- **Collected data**
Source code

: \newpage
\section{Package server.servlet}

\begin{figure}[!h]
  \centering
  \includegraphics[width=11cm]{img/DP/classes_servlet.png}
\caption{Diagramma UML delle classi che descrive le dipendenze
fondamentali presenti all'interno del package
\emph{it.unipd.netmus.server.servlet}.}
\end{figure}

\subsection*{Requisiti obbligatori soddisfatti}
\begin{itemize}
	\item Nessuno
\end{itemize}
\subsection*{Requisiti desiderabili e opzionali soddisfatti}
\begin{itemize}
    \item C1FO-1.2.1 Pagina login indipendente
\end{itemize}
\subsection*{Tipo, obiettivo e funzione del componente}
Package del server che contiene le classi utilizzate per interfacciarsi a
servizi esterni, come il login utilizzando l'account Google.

* * *

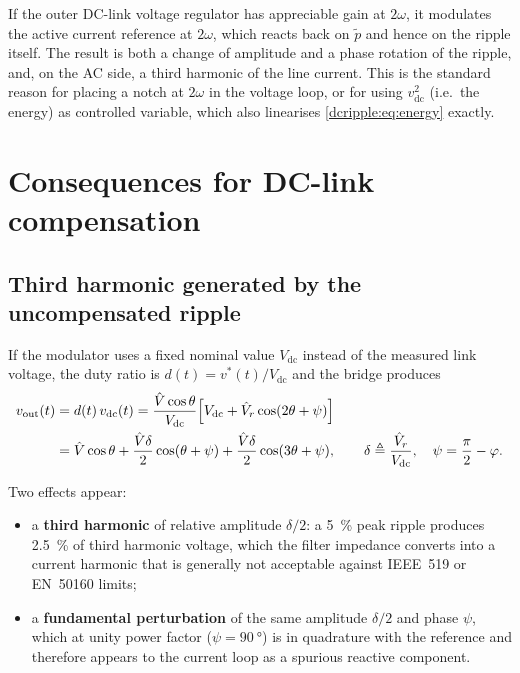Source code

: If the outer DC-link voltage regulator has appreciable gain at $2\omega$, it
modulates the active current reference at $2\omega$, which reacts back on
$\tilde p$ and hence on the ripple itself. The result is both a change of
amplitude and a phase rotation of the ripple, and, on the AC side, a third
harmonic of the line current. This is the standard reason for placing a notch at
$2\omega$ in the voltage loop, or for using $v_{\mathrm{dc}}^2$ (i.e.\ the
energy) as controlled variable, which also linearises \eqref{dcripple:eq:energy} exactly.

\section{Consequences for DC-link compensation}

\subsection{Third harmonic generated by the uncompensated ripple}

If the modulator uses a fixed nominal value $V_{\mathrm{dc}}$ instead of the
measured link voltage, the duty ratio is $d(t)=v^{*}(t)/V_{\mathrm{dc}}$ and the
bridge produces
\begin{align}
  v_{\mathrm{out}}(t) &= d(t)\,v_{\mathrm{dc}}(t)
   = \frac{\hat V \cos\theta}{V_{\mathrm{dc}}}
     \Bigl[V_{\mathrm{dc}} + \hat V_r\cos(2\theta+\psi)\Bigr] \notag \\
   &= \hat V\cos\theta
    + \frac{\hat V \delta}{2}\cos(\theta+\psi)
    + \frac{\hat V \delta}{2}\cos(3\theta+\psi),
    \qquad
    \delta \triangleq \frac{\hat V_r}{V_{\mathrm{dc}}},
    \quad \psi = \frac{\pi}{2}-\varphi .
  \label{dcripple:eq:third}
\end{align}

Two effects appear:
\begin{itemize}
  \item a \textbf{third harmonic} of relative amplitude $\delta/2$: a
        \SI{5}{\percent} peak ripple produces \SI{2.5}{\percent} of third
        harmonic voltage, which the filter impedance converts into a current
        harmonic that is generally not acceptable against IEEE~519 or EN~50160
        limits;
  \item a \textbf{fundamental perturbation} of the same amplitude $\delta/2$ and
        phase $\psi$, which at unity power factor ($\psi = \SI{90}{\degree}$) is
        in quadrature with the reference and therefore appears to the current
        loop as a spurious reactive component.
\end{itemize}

---

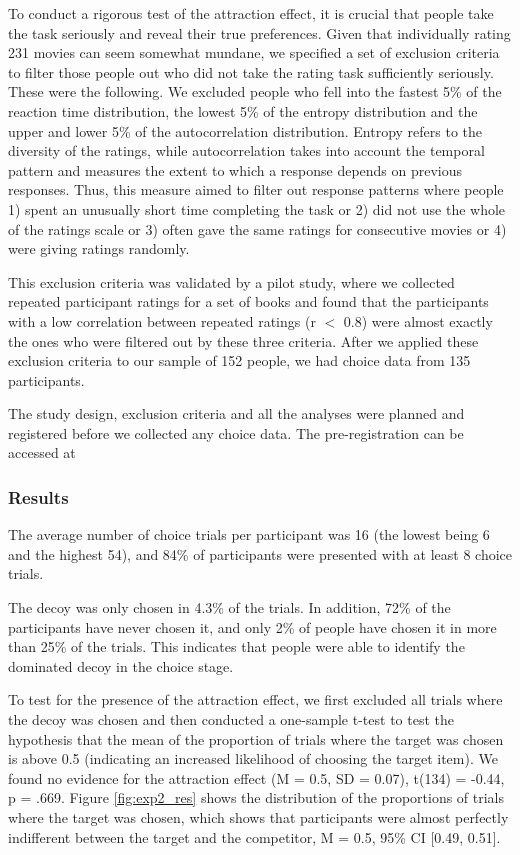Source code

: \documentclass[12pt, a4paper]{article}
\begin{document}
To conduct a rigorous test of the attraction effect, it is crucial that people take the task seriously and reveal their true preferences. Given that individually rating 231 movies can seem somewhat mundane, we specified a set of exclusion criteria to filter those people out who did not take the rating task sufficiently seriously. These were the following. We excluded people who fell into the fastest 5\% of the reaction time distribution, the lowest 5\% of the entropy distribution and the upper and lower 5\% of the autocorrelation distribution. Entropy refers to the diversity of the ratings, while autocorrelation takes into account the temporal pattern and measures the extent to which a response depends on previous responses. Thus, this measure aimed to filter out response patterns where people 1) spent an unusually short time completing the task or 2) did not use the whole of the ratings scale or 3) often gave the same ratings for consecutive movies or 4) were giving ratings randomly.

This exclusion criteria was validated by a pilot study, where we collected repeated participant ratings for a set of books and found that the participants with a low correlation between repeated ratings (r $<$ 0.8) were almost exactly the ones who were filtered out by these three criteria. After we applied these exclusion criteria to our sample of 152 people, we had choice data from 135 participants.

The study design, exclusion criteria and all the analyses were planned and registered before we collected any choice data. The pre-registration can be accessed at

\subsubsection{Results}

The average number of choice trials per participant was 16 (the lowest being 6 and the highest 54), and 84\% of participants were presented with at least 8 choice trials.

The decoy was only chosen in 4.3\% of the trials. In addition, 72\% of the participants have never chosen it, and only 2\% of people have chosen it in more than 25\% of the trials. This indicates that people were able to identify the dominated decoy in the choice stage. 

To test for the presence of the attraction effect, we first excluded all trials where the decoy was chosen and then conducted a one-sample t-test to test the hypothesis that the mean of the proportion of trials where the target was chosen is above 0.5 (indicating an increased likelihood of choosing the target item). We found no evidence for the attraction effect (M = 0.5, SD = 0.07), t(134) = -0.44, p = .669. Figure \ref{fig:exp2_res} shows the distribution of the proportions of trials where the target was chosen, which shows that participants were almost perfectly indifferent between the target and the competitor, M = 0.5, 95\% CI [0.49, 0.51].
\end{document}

- **About this task**
Look above for the line with "Package del server" and the line with "servizi esterni, come", and reproduce exactly those two lines plus every line between, nothing more.

- **Exercise answer**
Package del server che contiene le classi utilizzate per interfacciarsi a
servizi esterni, come il login utilizzando l'account Google.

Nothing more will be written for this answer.